All season long Supergirl has been building things, even in episodes that felt like they were not part of the bigger narrative. Unlike a couple of the other DC CW shows, this series has been able to call back to everything that they have done this season when necessary and build it into the ongoing story naturally. While they seemed forgotten, Coville’s Supergirl worshipping cult returns after they were disillusioned earlier this season (and after Coville turned to Reign’s side and contacted his cult to do so as well) with the means to create a World Killer of their own. A means that could also be the key to curing Sam of being Reign.
Around all the cult, World Killer and action stuff was the true center of this episode: identity. Everyone from Kara to James to cult leader Olivia to Ruby and M’yrnn struggles to deal with who they are and who they are supposed to be now that they have learned or lost something. Supergirl was not afraid to go deep into things this week, especially when it comes to James and his dealing with the possibility of losing his secret identity. Watching the cops turn on Guardian once they saw he was black instead of pursuing the actual antagonists who were the white cult members, was just way too real in our current reality. Same with the story James told about the first time he was put in cuffs at seven years old just for being black and deemed to be in the wrong place. The episode didn’t reach Black Lightening levels of dealing with black issues in America, but it tackled it in a very real and important way of its own.
Even with all the capes and super-powered folks and aliens attacking from space, it is honestly great that these shows (even though they are packaged as dramas to be on a teen-focused network) don’t shy away from the reality of the world. They could have easily glossed over James being a black vigilante and how the world would react to that, but they didn’t. They took the tougher and true route of showing what that might do and how the character would deal with that. Knowing that if his identity was revealed, more than if Kara’s was, it would ruin his life in so many ways. Despite the heroic things that the city knew that Guardian had done, as James pointed out they didn’t know that it was a black man that was doing those heroic things. While many would be fine with that, many others would not. Keeping things real and honest makes these shows even better when they handle it correctly.
Over the weeks many of the character things dealt with the love triangle of Imra, Mon-El, and Kara but thankfully this week (now that Imra and Brainiac 5 are gone) it wasn’t an issue. Instead the actual issues the characters were going through got room to breathe.

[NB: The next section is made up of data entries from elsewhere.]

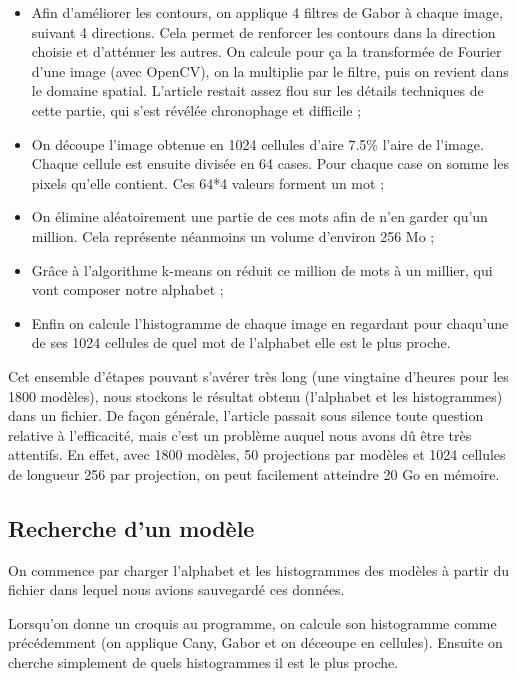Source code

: \documentclass[12pt, a4paper, oneside]{article}
\begin{document}
\begin{itemize}
    \item Afin d'améliorer les contours, on applique 4 filtres de Gabor à chaque image, suivant 4 directions.
    Cela permet de renforcer les contours dans la direction choisie et d'atténuer les autres.
    On calcule pour ça la transformée de Fourier d'une image (avec OpenCV), on la multiplie par le filtre, puis on revient dans le domaine spatial.
    L'article restait assez flou sur les détails techniques de cette partie, qui s'est révélée chronophage et difficile ;
    \item On découpe l'image obtenue en \num{1024} cellules d'aire \num{7,5}\% l'aire de l'image.
    Chaque cellule est ensuite divisée en 64 cases.
    Pour chaque case on somme les pixels qu'elle contient.
    Ces 64*4 valeurs forment un mot ;
    \item On élimine aléatoirement une partie de ces mots afin de n'en garder qu'un million.
    Cela représente néanmoins un volume d'environ \num{256} Mo ;
    \item Grâce à l'algorithme k-means on réduit ce million de mots à un millier, qui vont composer notre alphabet ;
    \item Enfin on calcule l'histogramme de chaque image en regardant pour chaqu'une de ses \num{1024} cellules de quel mot de l'alphabet elle est le plus proche.
\end{itemize}


Cet ensemble d'étapes pouvant s'avérer très long (une vingtaine d'heures pour les \num{1800} modèles), nous stockons le résultat obtenu (l'alphabet et les histogrammes) dans un fichier.
De façon générale, l'article passait sous silence toute question relative à l'efficacité, mais c'est un problème auquel nous avons dû être très attentifs.
En effet, avec \num{1800} modèles, 50 projections par modèles et \num{1024} cellules de longueur 256 par projection, on peut facilement atteindre 20 Go en mémoire.


\subsection{Recherche d'un modèle}
\label{sub:Recherche d'un modèle}

On commence par charger l'alphabet et les histogrammes des modèles à partir du fichier dans lequel nous avions sauvegardé ces données.

Lorsqu'on donne un croquis au programme, on calcule son histogramme comme précédemment (on applique Cany, Gabor et on déceoupe en cellules).
Ensuite on cherche simplement de quels histogrammes il est le plus proche.
\end{document}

Alex and J’onn both tried to force Ruby and M’yrnn respectively to come out of their shells from the issues they are dealing with (mother that is Reign that tried to kill you and a deteriorating mind), but instead learned the lesson that characters need to learn and honestly, more real life people need to learn: let people have some space to deal with things on their own terms. Once they left the two alone, they were able to bond over a Foosball and playing a game of FoosBall and letting Ruby learn about Mars.
Can’t forget also the trouble Kara has trying to figure out what to do about the revelation Lena made to her about not trusting Supergirl. While Kara’s reasons for not telling Lena she is Supergirl both before and now are sound, Lena was very much right to let her know that there was no need to worry about ruining a Supergirl/Lena friendship because it never existed and cant’ exist because Lena’s actual friends (since she doesn’t know that Kara is lying to her cause Supergirl of course) know better than to manipulate her with her past. Clearly, this is not an issue that will go away anytime soon.

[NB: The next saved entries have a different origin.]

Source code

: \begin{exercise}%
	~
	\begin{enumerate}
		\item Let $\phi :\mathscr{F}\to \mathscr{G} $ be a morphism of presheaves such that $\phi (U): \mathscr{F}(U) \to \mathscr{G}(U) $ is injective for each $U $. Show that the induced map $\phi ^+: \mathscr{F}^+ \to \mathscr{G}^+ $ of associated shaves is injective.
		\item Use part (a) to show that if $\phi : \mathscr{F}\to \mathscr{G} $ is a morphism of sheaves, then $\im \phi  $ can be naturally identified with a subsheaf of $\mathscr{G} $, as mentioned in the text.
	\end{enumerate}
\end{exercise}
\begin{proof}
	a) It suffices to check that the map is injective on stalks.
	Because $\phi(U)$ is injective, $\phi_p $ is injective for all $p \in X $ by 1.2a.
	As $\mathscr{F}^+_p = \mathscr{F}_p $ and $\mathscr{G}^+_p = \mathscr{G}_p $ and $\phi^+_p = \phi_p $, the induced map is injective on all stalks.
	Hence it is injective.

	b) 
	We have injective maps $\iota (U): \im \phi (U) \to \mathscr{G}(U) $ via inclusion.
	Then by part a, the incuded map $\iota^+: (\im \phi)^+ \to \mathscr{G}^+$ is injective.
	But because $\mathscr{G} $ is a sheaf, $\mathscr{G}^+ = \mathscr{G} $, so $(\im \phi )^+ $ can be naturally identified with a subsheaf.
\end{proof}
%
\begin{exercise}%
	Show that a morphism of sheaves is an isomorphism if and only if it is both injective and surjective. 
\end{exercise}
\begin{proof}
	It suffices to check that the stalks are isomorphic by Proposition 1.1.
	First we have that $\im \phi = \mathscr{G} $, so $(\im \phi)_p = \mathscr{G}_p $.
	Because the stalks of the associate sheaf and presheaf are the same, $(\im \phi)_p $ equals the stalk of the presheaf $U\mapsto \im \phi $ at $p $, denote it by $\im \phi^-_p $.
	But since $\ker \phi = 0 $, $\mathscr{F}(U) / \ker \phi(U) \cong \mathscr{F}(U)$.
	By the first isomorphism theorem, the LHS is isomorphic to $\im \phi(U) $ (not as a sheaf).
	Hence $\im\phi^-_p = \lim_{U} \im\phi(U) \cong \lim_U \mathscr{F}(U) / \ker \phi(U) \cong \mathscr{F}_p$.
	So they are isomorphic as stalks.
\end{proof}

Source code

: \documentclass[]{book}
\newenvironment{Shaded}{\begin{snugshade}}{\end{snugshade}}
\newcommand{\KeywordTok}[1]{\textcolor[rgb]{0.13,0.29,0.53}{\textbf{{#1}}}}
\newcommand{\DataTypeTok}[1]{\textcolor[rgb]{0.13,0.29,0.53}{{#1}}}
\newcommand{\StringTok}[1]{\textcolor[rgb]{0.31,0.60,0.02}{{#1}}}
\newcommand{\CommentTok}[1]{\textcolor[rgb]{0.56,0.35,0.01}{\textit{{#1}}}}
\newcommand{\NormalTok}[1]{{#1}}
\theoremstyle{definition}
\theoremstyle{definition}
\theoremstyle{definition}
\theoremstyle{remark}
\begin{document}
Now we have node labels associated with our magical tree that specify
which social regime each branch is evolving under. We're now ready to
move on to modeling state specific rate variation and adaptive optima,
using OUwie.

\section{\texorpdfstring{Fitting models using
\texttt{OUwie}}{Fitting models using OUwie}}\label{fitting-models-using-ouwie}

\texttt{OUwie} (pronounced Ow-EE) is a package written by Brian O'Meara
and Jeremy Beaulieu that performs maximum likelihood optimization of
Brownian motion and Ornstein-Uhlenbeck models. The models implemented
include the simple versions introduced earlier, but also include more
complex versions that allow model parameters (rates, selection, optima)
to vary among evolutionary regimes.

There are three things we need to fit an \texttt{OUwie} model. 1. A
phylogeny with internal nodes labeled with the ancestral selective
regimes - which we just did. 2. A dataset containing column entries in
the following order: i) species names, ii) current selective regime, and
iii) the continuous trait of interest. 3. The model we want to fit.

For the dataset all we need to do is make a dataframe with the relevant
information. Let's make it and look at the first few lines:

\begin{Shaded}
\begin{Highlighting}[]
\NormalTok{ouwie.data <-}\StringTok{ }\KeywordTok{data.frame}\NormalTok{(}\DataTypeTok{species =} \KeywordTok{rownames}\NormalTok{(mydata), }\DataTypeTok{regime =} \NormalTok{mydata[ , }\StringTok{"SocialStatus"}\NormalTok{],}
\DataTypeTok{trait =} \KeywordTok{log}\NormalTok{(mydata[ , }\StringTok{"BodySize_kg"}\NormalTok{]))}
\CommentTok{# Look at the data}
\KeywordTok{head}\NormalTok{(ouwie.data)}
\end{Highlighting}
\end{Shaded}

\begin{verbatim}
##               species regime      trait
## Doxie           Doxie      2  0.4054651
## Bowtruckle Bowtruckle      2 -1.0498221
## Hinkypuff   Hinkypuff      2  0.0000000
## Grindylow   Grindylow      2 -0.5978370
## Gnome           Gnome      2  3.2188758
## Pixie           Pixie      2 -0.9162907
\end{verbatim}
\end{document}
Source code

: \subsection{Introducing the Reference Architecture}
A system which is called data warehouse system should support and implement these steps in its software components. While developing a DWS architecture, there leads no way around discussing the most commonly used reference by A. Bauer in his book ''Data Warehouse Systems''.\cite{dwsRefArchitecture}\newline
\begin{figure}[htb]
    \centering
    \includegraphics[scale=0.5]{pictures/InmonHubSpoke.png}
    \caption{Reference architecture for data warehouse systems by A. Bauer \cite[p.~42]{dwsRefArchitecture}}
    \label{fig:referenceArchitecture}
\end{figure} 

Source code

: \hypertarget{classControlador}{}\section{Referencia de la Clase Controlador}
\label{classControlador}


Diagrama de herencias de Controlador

Mon-El is a character that has had major ups and downs since introduced on the series. Season two was a rough one where people either hated or like him, his actions were not the greatest. This season he’s done great things but that whole love-triangle thing has bogged things down and made him (and Kara and Imra too in their own ways) a bit frustrating. That wasn’t the case this week. That Mon-El undercover thing in the van alone was a highlight this week, as it was fun and light in a tense moment. Along with the later discussion with J’onn about Kara and how he could not tell her about why he’s still here showed how he’s matured as a hero as J’onn points out. Spending seven years in the future definitely has done him some good.
While it’s clearly a deus ex machina type thing, this stone that can possibly help turn Reign back is interesting. It is a bit eye-rolling that after they lose the stone on Earth (destroyed trying to help turn Olivia back after she went all World Killer wannabe on the group) there just happens to be some in an asteroid not that far from Earth that they can go get. No doubt it won’t be easy to obtain next week, but it just works out in the character’s favor. Thing is, despite it being such a forced cliche thing, it doesn’t take away from the great things of the episode. That’s what happens when you build strong characters and a strong episode, the cliche things that have to happen for a superhero show or a drama show are more palatable. When the cliche things become the center of everything and dominate, that’s when you have an issue.
Being able to build up a great set of characters is the key for any ongoing series, and when the action of the show takes a secondary nature to the character development is when you hit a great spot. This week hits that spot well as it moves the story forward but also deals with a lot of recent plotlines and develops the characters in them. So far everything from this season has come back to matter in some way, and that is great. There are only a few weeks left and it looks like the heroes are back on a ticking clock to find a way to stop Reign for good.